• MATERIAL FOR THIS TASK
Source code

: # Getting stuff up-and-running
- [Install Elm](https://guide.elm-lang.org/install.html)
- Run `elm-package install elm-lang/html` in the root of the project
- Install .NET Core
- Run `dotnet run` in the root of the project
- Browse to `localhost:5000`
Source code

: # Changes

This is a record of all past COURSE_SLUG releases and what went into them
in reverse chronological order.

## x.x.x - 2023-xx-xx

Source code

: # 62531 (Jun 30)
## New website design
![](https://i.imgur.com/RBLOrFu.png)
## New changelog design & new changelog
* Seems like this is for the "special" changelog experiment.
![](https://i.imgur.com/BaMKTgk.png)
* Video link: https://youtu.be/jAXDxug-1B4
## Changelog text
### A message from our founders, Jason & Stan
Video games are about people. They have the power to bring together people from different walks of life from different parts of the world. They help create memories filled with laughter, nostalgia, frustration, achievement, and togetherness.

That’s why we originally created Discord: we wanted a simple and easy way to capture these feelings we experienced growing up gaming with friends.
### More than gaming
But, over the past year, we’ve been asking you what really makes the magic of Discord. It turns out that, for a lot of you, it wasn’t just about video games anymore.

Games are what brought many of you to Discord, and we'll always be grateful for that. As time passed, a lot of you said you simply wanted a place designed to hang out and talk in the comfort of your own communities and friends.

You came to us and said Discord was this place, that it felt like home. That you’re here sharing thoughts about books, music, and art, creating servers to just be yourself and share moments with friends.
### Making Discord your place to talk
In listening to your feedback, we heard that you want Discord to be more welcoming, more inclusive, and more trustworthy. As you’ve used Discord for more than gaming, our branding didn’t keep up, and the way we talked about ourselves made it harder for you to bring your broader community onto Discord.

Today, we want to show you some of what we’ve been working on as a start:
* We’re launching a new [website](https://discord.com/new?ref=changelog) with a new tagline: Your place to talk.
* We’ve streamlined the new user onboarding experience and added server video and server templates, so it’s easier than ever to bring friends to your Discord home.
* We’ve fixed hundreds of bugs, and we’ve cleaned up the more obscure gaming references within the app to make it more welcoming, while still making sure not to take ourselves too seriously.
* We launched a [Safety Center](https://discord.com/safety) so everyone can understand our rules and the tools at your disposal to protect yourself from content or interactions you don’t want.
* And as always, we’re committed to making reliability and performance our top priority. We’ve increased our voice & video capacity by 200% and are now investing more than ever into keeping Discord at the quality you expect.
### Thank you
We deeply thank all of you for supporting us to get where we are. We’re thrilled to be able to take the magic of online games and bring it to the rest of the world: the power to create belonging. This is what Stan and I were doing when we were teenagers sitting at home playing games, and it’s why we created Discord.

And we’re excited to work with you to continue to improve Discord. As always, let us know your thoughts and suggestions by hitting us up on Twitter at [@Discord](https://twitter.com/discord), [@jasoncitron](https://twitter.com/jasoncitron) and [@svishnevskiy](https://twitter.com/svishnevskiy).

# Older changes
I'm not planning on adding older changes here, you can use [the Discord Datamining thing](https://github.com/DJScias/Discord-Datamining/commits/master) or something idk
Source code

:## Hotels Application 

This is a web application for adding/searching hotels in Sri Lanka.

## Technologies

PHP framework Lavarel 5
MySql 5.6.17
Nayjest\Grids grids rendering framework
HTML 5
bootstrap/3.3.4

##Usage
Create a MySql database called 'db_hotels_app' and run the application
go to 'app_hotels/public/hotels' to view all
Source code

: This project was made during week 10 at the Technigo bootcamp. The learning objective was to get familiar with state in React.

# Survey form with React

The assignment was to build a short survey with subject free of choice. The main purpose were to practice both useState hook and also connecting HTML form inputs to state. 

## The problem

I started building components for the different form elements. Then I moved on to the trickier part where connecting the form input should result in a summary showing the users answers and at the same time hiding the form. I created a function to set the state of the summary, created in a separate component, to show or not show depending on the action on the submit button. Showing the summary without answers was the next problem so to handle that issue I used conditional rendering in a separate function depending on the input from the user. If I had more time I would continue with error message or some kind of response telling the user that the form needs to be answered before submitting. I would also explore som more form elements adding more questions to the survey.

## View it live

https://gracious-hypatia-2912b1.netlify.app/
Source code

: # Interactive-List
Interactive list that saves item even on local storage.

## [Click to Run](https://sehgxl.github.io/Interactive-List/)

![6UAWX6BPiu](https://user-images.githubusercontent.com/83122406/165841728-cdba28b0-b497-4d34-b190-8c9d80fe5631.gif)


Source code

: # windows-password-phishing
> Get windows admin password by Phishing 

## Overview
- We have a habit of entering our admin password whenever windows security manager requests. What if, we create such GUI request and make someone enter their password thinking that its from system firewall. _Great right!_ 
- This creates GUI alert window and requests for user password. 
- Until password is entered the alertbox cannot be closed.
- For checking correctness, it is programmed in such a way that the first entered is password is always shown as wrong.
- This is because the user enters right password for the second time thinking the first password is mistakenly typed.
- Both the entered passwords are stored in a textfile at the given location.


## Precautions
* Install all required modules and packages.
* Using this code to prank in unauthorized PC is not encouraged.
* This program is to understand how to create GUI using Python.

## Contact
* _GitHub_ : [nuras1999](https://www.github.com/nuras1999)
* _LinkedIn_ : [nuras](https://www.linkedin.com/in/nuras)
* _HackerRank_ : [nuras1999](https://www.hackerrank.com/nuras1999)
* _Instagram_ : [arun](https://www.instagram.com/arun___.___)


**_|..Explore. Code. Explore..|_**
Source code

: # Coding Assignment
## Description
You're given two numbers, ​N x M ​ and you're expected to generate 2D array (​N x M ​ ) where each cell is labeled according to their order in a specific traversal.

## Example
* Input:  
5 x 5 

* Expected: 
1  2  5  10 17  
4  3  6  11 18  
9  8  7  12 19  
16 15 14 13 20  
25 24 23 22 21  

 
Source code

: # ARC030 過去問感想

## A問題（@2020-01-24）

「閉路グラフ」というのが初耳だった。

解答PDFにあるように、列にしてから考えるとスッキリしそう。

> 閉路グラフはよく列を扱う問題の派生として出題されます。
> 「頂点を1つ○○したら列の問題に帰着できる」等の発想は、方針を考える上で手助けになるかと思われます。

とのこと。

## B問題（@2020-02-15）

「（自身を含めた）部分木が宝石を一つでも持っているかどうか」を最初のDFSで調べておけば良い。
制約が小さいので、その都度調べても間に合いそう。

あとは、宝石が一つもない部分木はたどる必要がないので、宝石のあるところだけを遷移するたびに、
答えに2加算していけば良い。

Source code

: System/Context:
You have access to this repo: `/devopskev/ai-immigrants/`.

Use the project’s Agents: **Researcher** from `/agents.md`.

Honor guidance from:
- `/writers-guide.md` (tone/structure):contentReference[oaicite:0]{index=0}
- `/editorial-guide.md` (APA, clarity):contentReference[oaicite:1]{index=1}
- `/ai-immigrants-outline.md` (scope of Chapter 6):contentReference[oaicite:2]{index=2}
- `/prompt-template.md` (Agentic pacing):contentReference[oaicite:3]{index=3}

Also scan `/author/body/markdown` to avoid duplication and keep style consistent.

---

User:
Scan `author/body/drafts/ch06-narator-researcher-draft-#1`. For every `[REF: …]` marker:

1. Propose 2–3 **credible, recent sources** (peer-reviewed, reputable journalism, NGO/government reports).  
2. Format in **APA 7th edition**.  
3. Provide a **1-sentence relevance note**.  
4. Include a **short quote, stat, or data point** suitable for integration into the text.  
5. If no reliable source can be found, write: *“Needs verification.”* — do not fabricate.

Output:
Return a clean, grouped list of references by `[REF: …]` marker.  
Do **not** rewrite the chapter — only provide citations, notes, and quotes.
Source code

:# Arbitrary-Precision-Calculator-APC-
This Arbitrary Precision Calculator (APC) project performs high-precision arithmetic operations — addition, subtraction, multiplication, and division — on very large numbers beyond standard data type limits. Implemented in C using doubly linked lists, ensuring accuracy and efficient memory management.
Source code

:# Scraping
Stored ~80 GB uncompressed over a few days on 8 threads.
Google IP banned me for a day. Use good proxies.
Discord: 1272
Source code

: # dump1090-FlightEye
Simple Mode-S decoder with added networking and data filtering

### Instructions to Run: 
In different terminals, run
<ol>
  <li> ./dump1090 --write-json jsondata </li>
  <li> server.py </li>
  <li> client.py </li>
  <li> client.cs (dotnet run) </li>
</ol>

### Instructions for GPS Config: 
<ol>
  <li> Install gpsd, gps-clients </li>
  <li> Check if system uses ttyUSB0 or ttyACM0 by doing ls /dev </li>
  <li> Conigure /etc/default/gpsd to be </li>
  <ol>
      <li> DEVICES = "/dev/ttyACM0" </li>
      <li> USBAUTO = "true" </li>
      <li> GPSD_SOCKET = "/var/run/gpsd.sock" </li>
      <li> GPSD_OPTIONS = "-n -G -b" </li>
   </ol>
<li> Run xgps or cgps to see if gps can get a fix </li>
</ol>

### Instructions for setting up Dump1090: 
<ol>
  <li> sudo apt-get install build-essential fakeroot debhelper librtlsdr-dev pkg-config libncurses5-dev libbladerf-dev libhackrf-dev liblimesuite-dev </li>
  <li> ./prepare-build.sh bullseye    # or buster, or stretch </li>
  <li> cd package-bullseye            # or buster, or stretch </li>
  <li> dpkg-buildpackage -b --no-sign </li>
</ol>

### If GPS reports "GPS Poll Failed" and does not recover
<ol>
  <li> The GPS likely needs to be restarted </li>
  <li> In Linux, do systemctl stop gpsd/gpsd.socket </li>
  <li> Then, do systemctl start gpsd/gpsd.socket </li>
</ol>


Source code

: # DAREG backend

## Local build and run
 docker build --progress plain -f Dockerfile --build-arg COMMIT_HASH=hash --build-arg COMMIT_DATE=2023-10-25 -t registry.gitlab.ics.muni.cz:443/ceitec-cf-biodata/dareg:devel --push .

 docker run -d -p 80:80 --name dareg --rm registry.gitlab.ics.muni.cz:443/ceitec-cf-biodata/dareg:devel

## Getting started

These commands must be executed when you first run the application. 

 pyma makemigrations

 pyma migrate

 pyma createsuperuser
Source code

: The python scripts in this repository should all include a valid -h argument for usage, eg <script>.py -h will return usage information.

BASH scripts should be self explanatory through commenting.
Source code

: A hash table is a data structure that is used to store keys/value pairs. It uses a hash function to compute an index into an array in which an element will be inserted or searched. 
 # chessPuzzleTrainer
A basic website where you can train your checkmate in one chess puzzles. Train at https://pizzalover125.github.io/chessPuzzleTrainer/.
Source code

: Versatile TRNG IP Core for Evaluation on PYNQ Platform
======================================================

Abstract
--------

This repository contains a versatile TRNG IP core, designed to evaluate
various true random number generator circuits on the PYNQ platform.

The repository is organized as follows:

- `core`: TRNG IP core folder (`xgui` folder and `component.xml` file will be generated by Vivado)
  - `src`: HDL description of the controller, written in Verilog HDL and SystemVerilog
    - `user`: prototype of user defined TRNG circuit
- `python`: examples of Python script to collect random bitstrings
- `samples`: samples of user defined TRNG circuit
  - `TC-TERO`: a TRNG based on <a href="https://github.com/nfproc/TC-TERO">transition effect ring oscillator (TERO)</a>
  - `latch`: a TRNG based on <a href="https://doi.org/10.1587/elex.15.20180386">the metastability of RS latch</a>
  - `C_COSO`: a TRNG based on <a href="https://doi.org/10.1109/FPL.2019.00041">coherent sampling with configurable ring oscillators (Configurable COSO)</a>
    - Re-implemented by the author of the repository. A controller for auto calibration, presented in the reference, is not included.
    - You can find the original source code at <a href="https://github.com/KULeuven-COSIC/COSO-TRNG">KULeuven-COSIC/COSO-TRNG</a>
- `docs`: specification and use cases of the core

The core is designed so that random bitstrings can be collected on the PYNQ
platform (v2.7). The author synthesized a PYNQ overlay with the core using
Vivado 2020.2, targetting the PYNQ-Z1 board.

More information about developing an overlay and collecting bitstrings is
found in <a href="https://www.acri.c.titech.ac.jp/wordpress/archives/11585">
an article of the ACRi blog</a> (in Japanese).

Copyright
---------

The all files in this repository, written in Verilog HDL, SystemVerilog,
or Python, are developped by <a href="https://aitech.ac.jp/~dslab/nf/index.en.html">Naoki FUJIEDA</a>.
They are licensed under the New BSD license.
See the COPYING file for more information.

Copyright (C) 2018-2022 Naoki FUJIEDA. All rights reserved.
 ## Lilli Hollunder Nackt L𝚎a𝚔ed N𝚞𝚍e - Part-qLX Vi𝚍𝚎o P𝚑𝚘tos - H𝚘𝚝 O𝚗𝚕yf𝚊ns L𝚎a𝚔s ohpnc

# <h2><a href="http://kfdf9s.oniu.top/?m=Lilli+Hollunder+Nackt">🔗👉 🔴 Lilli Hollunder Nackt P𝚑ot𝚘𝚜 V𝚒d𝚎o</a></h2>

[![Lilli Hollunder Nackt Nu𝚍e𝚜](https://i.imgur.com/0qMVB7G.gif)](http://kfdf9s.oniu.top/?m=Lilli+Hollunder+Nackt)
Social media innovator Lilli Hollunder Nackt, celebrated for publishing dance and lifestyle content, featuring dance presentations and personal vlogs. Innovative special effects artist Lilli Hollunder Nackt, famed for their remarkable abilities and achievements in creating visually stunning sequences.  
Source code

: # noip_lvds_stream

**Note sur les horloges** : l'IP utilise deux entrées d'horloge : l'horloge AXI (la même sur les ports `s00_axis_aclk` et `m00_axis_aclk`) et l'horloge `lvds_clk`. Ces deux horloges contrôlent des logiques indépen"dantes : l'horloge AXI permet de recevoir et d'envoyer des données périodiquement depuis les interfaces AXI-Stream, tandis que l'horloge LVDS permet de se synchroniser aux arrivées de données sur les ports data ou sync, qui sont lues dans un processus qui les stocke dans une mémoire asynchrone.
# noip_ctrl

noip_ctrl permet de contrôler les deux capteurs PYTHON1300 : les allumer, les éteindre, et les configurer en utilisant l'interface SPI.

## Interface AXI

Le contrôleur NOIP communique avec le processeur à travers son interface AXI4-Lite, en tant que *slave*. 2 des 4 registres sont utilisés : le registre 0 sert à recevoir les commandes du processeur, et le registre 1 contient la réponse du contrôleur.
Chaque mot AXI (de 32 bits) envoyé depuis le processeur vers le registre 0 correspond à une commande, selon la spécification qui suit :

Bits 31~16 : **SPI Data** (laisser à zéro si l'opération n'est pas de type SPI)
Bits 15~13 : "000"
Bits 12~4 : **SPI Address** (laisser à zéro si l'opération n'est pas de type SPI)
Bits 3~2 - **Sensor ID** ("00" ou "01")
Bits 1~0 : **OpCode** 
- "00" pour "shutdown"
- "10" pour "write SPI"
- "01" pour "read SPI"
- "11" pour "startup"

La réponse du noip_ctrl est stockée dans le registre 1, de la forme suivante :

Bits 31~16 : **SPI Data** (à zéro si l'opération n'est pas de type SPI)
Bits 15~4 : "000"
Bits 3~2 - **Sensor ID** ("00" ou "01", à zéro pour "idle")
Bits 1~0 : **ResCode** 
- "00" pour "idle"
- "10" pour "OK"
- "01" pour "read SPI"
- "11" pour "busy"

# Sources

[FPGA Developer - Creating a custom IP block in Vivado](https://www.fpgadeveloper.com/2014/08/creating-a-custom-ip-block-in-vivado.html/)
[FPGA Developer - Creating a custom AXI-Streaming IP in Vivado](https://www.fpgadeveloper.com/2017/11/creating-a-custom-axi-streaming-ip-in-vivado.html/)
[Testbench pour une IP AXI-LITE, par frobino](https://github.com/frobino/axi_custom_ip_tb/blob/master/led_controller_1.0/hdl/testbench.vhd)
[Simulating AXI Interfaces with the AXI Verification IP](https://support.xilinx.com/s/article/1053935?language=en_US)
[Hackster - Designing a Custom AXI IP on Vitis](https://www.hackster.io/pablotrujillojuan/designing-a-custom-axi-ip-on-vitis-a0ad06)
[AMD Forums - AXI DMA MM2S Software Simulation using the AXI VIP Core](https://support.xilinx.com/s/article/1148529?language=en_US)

• YOUR GOAL
How many lines of the entries above include the word "biodata"? Reply with the number alone.

• SOLUTION TO THE PROBLEM
2